Directions for this task
Track down each line below containing the string "image" and copy it.

Dataset excerpts
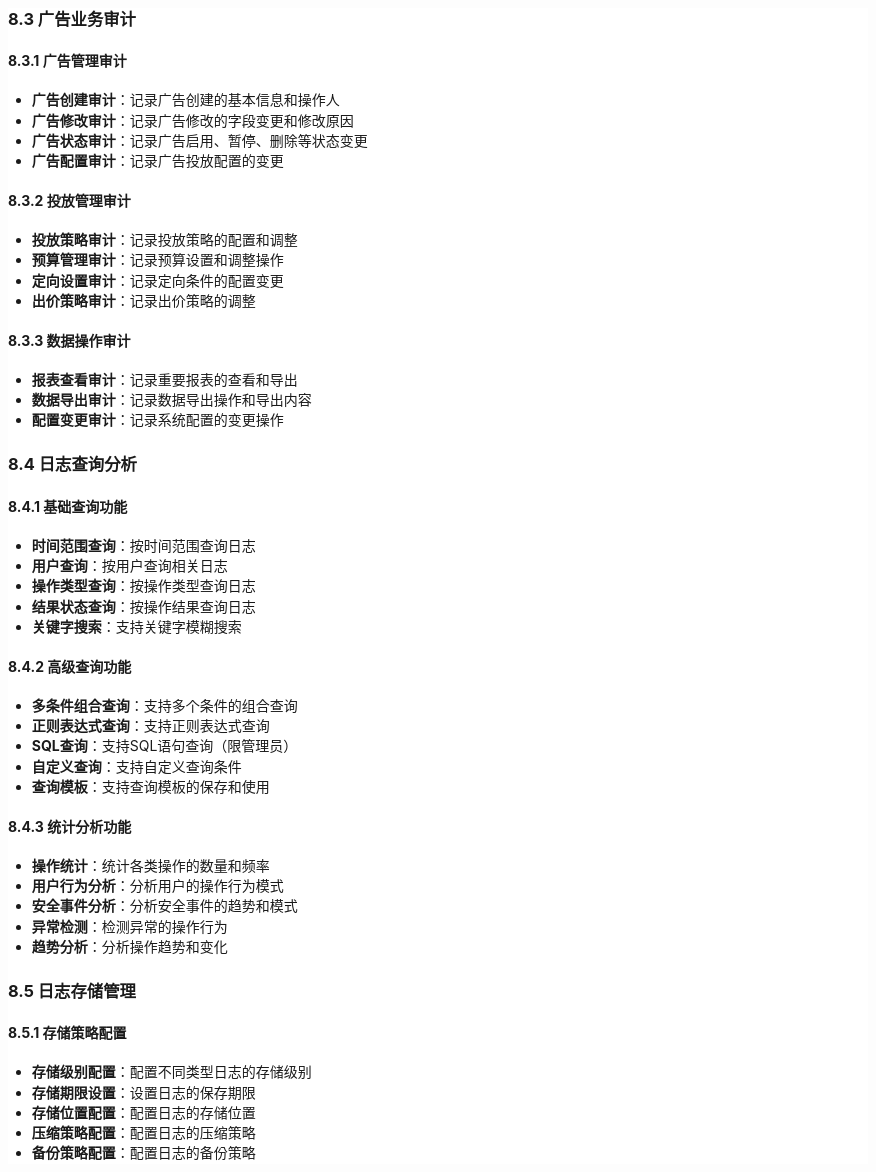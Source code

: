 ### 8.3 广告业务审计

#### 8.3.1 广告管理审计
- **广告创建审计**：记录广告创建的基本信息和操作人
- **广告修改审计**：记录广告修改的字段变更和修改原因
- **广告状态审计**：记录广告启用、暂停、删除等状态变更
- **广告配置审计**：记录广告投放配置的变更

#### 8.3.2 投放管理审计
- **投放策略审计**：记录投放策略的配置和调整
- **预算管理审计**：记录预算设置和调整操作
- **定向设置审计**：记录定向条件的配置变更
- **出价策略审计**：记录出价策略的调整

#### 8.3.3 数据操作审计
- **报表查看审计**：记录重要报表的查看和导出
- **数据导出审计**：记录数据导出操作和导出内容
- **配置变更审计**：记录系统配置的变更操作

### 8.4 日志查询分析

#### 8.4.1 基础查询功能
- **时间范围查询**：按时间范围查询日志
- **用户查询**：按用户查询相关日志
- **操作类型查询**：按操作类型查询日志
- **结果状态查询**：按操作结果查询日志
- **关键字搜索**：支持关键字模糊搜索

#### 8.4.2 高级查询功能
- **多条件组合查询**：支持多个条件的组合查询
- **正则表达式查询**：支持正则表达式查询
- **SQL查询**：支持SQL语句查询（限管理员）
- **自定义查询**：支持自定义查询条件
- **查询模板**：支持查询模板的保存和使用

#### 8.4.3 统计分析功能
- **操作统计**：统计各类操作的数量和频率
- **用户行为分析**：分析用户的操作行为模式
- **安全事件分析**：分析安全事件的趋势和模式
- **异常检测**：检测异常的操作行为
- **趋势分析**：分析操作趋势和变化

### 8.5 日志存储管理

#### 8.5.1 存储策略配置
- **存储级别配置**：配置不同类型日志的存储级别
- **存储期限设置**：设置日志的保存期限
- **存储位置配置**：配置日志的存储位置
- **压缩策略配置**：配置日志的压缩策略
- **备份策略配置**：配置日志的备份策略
---
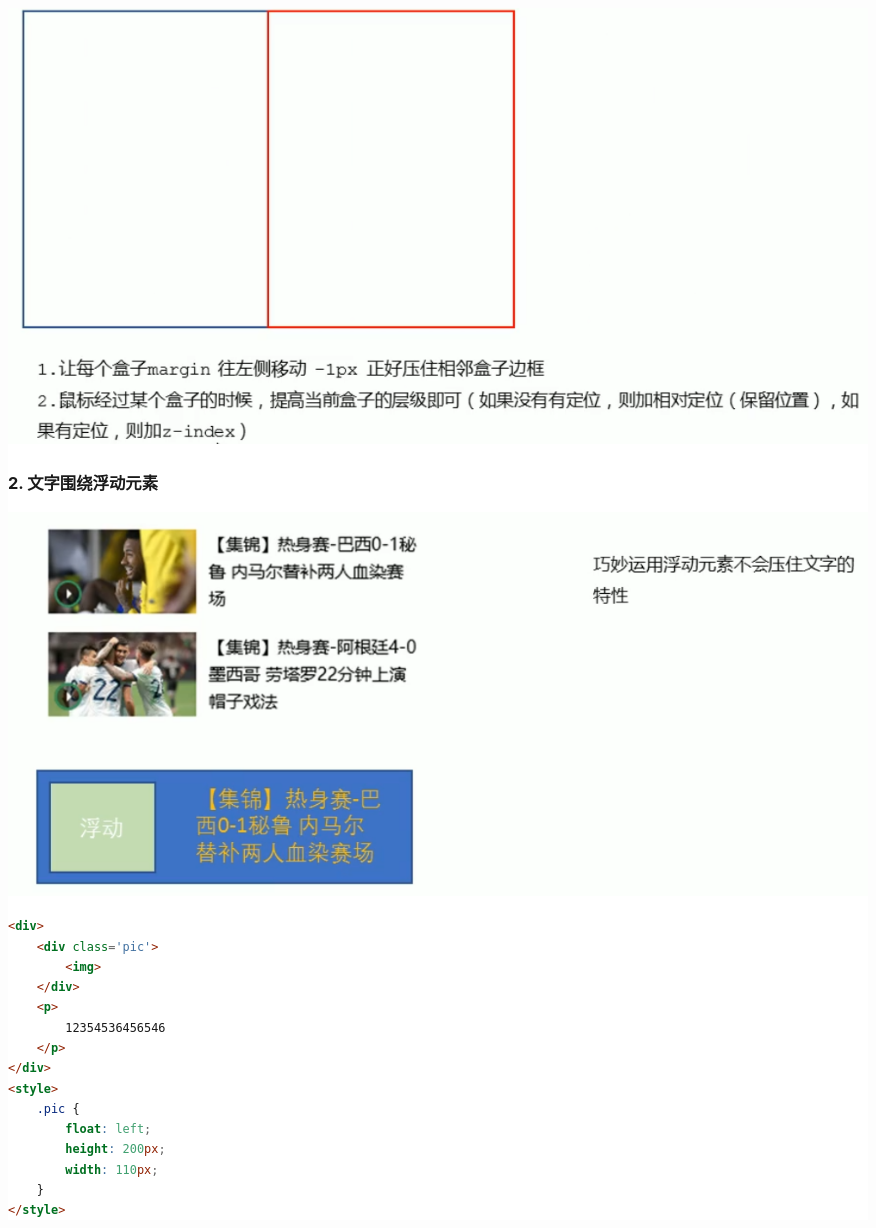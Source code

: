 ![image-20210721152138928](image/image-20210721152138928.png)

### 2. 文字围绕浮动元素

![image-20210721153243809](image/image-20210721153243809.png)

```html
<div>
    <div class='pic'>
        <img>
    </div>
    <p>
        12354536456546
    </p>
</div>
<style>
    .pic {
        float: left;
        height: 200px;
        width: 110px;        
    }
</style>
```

Worked solution
: ![image-20210721152138928](image/image-20210721152138928.png)
![image-20210721153243809](image/image-20210721153243809.png)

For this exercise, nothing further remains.